Decisions in fields such as medicine, finance, and law often rely on hard evidence. Imagine a situation where one party (Person A) has evidence about the quality of their own work, and another party (Person B) sets Person A’s compensation. Person A wants to receive as much compensation as possible regardless of what their evidence shows, while Person B wants the compensation to accurately reflect Person A’s true performance. Person A may choose to disclose all their evidence, some of it, or none of it, but cannot produce evidence they do not actually have. Situations like this are called “evidence games.”

Now suppose Person B can commit in advance to compensation that specifies the reward tied to each possible piece of evidence—including the outcome where no evidence is provided. In “Evidence Games: Lying Aversion and Commitment,” Elif Osun and her co-author examine how commitment affects the outcomes of evidence games. Commitment means that Person B sets the rules for how evidence will be rewarded before they receive any information. Theory suggests that commitment should not change the outcome: Person B ends up giving a reward that cannot distinguish low-value from high-value evidence providers, with or without commitment.
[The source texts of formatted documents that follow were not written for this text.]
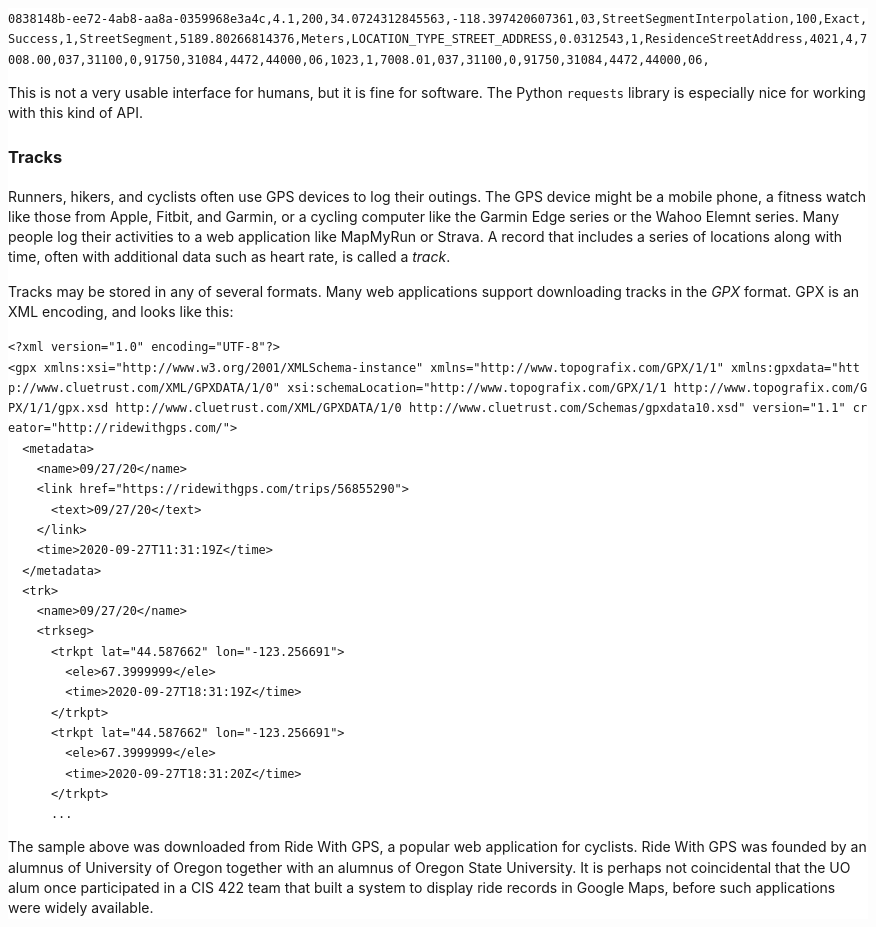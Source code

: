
 ```
0838148b-ee72-4ab8-aa8a-0359968e3a4c,4.1,200,34.0724312845563,-118.397420607361,03,StreetSegmentInterpolation,100,Exact,Success,1,StreetSegment,5189.80266814376,Meters,LOCATION_TYPE_STREET_ADDRESS,0.0312543,1,ResidenceStreetAddress,4021,4,7008.00,037,31100,0,91750,31084,4472,44000,06,1023,1,7008.01,037,31100,0,91750,31084,4472,44000,06,
```

This is not a very usable interface for humans, but it is fine for software.  The Python `requests` library is especially nice for working with this kind of API. 

### Tracks

Runners, hikers, and cyclists often use GPS devices to log their 
outings.  The GPS device might be a mobile phone, a fitness watch like those from Apple, Fitbit, and Garmin, or a cycling computer like the Garmin Edge series or the Wahoo Elemnt series.
Many people log their activities to a web application like 
MapMyRun or Strava. A record that includes a series of locations along with time, often with additional data such as heart rate, is called a _track_. 

Tracks may be stored in any of several formats.  Many web applications support downloading tracks in the _GPX_ format. 
GPX is an XML encoding, and looks like this: 

```
<?xml version="1.0" encoding="UTF-8"?>
<gpx xmlns:xsi="http://www.w3.org/2001/XMLSchema-instance" xmlns="http://www.topografix.com/GPX/1/1" xmlns:gpxdata="http://www.cluetrust.com/XML/GPXDATA/1/0" xsi:schemaLocation="http://www.topografix.com/GPX/1/1 http://www.topografix.com/GPX/1/1/gpx.xsd http://www.cluetrust.com/XML/GPXDATA/1/0 http://www.cluetrust.com/Schemas/gpxdata10.xsd" version="1.1" creator="http://ridewithgps.com/">
  <metadata>
    <name>09/27/20</name>
    <link href="https://ridewithgps.com/trips/56855290">
      <text>09/27/20</text>
    </link>
    <time>2020-09-27T11:31:19Z</time>
  </metadata>
  <trk>
    <name>09/27/20</name>
    <trkseg>
      <trkpt lat="44.587662" lon="-123.256691">
        <ele>67.3999999</ele>
        <time>2020-09-27T18:31:19Z</time>
      </trkpt>
      <trkpt lat="44.587662" lon="-123.256691">
        <ele>67.3999999</ele>
        <time>2020-09-27T18:31:20Z</time>
      </trkpt>
      ...
```

The sample above was downloaded from Ride With GPS, a popular
web application for cyclists. Ride With GPS was founded by
an alumnus of University of Oregon together with an alumnus
of Oregon State University.  It is perhaps not coincidental that
the UO alum once participated in a CIS 422 team that built a system to display ride records in Google Maps, before such applications were widely available.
In their paper, however, the authors test these theories and find that commitment does influence outcomes. They show that taking lying aversion—a well-known behavioral tendency—into account can explain why. They illustrate that lying-averse agents may share their negative evidence even if revealing it leads to a lower reward. In turn, Person B can benefit from taking this behavioral tendency into account when designing a reward scheme, if they can commit to it in advance. The authors find that commitment not only increases Person A’s overall reward compared to situations without commitment, but also helps Person B evaluate Person A more accurately.